» Activity
The answer must give back every line of the data exactly, with no pictures.

» Rendered images with source text
——
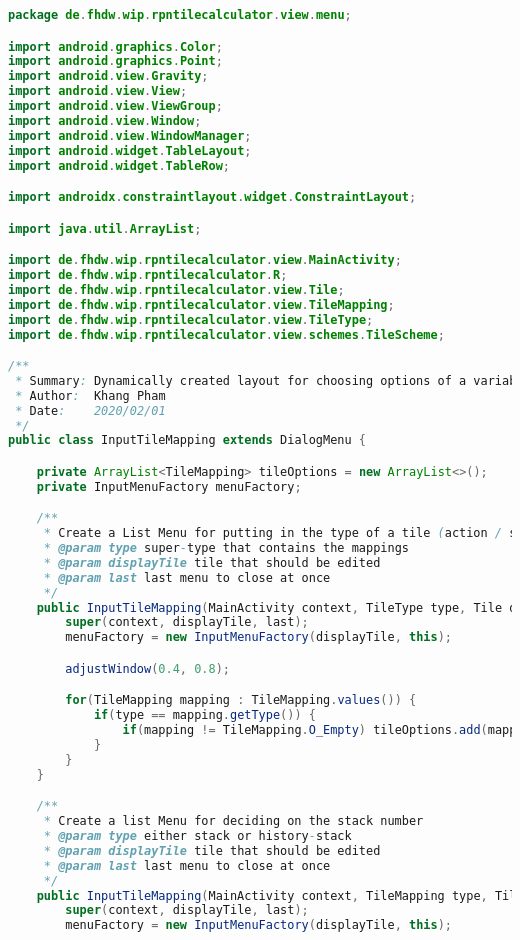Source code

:\begin{lstlisting}[caption=InputTileMapping,label=list:InputTileMapping,language=Java]
package de.fhdw.wip.rpntilecalculator.view.menu;

import android.graphics.Color;
import android.graphics.Point;
import android.view.Gravity;
import android.view.View;
import android.view.ViewGroup;
import android.view.Window;
import android.view.WindowManager;
import android.widget.TableLayout;
import android.widget.TableRow;

import androidx.constraintlayout.widget.ConstraintLayout;

import java.util.ArrayList;

import de.fhdw.wip.rpntilecalculator.view.MainActivity;
import de.fhdw.wip.rpntilecalculator.R;
import de.fhdw.wip.rpntilecalculator.view.Tile;
import de.fhdw.wip.rpntilecalculator.view.TileMapping;
import de.fhdw.wip.rpntilecalculator.view.TileType;
import de.fhdw.wip.rpntilecalculator.view.schemes.TileScheme;

/**
 * Summary: Dynamically created layout for choosing options of a variably long list of tiles
 * Author:  Khang Pham
 * Date:    2020/02/01
 */
public class InputTileMapping extends DialogMenu {

    private ArrayList<TileMapping> tileOptions = new ArrayList<>();
    private InputMenuFactory menuFactory;

    /**
     * Create a List Menu for putting in the type of a tile (action / setting / operand)
     * @param type super-type that contains the mappings
     * @param displayTile tile that should be edited
     * @param last last menu to close at once
     */
    public InputTileMapping(MainActivity context, TileType type, Tile displayTile, DialogMenu last) {
        super(context, displayTile, last);
        menuFactory = new InputMenuFactory(displayTile, this);

        adjustWindow(0.4, 0.8);

        for(TileMapping mapping : TileMapping.values()) {
            if(type == mapping.getType()) {
                if(mapping != TileMapping.O_Empty) tileOptions.add(mapping);
            }
        }
    }

    /**
     * Create a list Menu for deciding on the stack number
     * @param type either stack or history-stack
     * @param displayTile tile that should be edited
     * @param last last menu to close at once
     */
    public InputTileMapping(MainActivity context, TileMapping type, Tile displayTile, DialogMenu last) {
        super(context, displayTile, last);
        menuFactory = new InputMenuFactory(displayTile, this);


\end{lstlisting}
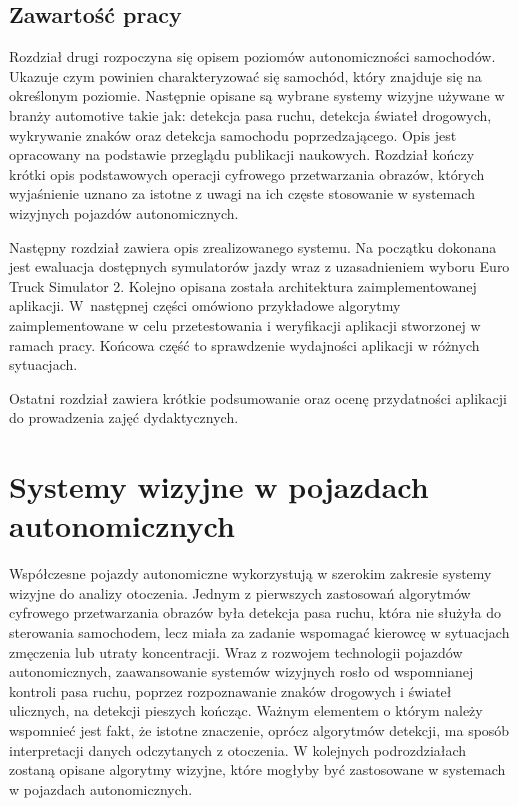 \section{Zawartość pracy}

Rozdział drugi rozpoczyna się opisem poziomów autonomiczności samochodów. 
Ukazuje czym powinien charakteryzować się samochód, który znajduje się na określonym poziomie.
Następnie opisane są wybrane systemy wizyjne używane w branży automotive takie jak: detekcja pasa ruchu, detekcja świateł drogowych, wykrywanie znaków oraz detekcja samochodu poprzedzającego.
Opis jest opracowany na podstawie przeglądu publikacji naukowych.
Rozdział kończy krótki opis podstawowych operacji cyfrowego przetwarzania obrazów, których wyjaśnienie uznano za istotne z uwagi na ich częste stosowanie w systemach wizyjnych pojazdów autonomicznych.

Następny rozdział zawiera opis zrealizowanego systemu. 
Na początku dokonana jest ewaluacja dostępnych symulatorów jazdy wraz z uzasadnieniem wyboru Euro Truck Simulator 2. 
Kolejno opisana została architektura zaimplementowanej aplikacji. 
W~następnej części omówiono przykładowe algorytmy zaimplementowane w celu przetestowania i weryfikacji aplikacji stworzonej w ramach pracy. 
Końcowa część to sprawdzenie wydajności aplikacji w różnych sytuacjach.

Ostatni rozdział zawiera krótkie podsumowanie oraz ocenę przydatności aplikacji do prowadzenia zajęć dydaktycznych.


\chapter{Systemy wizyjne w pojazdach autonomicznych}
Współczesne pojazdy autonomiczne wykorzystują w szerokim zakresie systemy wizyjne do analizy otoczenia. Jednym z pierwszych zastosowań algorytmów cyfrowego przetwarzania obrazów była detekcja pasa ruchu, która nie służyła do sterowania samochodem, lecz miała za zadanie wspomagać kierowcę w sytuacjach zmęczenia lub utraty koncentracji. Wraz z rozwojem technologii pojazdów autonomicznych, zaawansowanie systemów wizyjnych rosło od wspomnianej kontroli pasa ruchu, poprzez rozpoznawanie znaków drogowych i świateł ulicznych, na detekcji pieszych kończąc. Ważnym elementem o którym należy wspomnieć jest fakt, że istotne znaczenie, oprócz algorytmów detekcji, ma sposób interpretacji danych odczytanych z otoczenia. W kolejnych podrozdziałach zostaną opisane algorytmy wizyjne, które mogłyby być zastosowane w systemach w pojazdach autonomicznych.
——
» The completed task
Source code

:\begin{lstlisting}[caption=InputTileMapping,label=list:InputTileMapping,language=Java]
package de.fhdw.wip.rpntilecalculator.view.menu;

import android.graphics.Color;
import android.graphics.Point;
import android.view.Gravity;
import android.view.View;
import android.view.ViewGroup;
import android.view.Window;
import android.view.WindowManager;
import android.widget.TableLayout;
import android.widget.TableRow;

import androidx.constraintlayout.widget.ConstraintLayout;

import java.util.ArrayList;

import de.fhdw.wip.rpntilecalculator.view.MainActivity;
import de.fhdw.wip.rpntilecalculator.R;
import de.fhdw.wip.rpntilecalculator.view.Tile;
import de.fhdw.wip.rpntilecalculator.view.TileMapping;
import de.fhdw.wip.rpntilecalculator.view.TileType;
import de.fhdw.wip.rpntilecalculator.view.schemes.TileScheme;

/**
 * Summary: Dynamically created layout for choosing options of a variably long list of tiles
 * Author:  Khang Pham
 * Date:    2020/02/01
 */
public class InputTileMapping extends DialogMenu {

    private ArrayList<TileMapping> tileOptions = new ArrayList<>();
    private InputMenuFactory menuFactory;

    /**
     * Create a List Menu for putting in the type of a tile (action / setting / operand)
     * @param type super-type that contains the mappings
     * @param displayTile tile that should be edited
     * @param last last menu to close at once
     */
    public InputTileMapping(MainActivity context, TileType type, Tile displayTile, DialogMenu last) {
        super(context, displayTile, last);
        menuFactory = new InputMenuFactory(displayTile, this);

        adjustWindow(0.4, 0.8);

        for(TileMapping mapping : TileMapping.values()) {
            if(type == mapping.getType()) {
                if(mapping != TileMapping.O_Empty) tileOptions.add(mapping);
            }
        }
    }

    /**
     * Create a list Menu for deciding on the stack number
     * @param type either stack or history-stack
     * @param displayTile tile that should be edited
     * @param last last menu to close at once
     */
    public InputTileMapping(MainActivity context, TileMapping type, Tile displayTile, DialogMenu last) {
        super(context, displayTile, last);
        menuFactory = new InputMenuFactory(displayTile, this);


\end{lstlisting}
 \section{Zawartość pracy}

Rozdział drugi rozpoczyna się opisem poziomów autonomiczności samochodów. 
Ukazuje czym powinien charakteryzować się samochód, który znajduje się na określonym poziomie.
Następnie opisane są wybrane systemy wizyjne używane w branży automotive takie jak: detekcja pasa ruchu, detekcja świateł drogowych, wykrywanie znaków oraz detekcja samochodu poprzedzającego.
Opis jest opracowany na podstawie przeglądu publikacji naukowych.
Rozdział kończy krótki opis podstawowych operacji cyfrowego przetwarzania obrazów, których wyjaśnienie uznano za istotne z uwagi na ich częste stosowanie w systemach wizyjnych pojazdów autonomicznych.

Następny rozdział zawiera opis zrealizowanego systemu. 
Na początku dokonana jest ewaluacja dostępnych symulatorów jazdy wraz z uzasadnieniem wyboru Euro Truck Simulator 2. 
Kolejno opisana została architektura zaimplementowanej aplikacji. 
W~następnej części omówiono przykładowe algorytmy zaimplementowane w celu przetestowania i weryfikacji aplikacji stworzonej w ramach pracy. 
Końcowa część to sprawdzenie wydajności aplikacji w różnych sytuacjach.

Ostatni rozdział zawiera krótkie podsumowanie oraz ocenę przydatności aplikacji do prowadzenia zajęć dydaktycznych.


\chapter{Systemy wizyjne w pojazdach autonomicznych}
Współczesne pojazdy autonomiczne wykorzystują w szerokim zakresie systemy wizyjne do analizy otoczenia. Jednym z pierwszych zastosowań algorytmów cyfrowego przetwarzania obrazów była detekcja pasa ruchu, która nie służyła do sterowania samochodem, lecz miała za zadanie wspomagać kierowcę w sytuacjach zmęczenia lub utraty koncentracji. Wraz z rozwojem technologii pojazdów autonomicznych, zaawansowanie systemów wizyjnych rosło od wspomnianej kontroli pasa ruchu, poprzez rozpoznawanie znaków drogowych i świateł ulicznych, na detekcji pieszych kończąc. Ważnym elementem o którym należy wspomnieć jest fakt, że istotne znaczenie, oprócz algorytmów detekcji, ma sposób interpretacji danych odczytanych z otoczenia. W kolejnych podrozdziałach zostaną opisane algorytmy wizyjne, które mogłyby być zastosowane w systemach w pojazdach autonomicznych.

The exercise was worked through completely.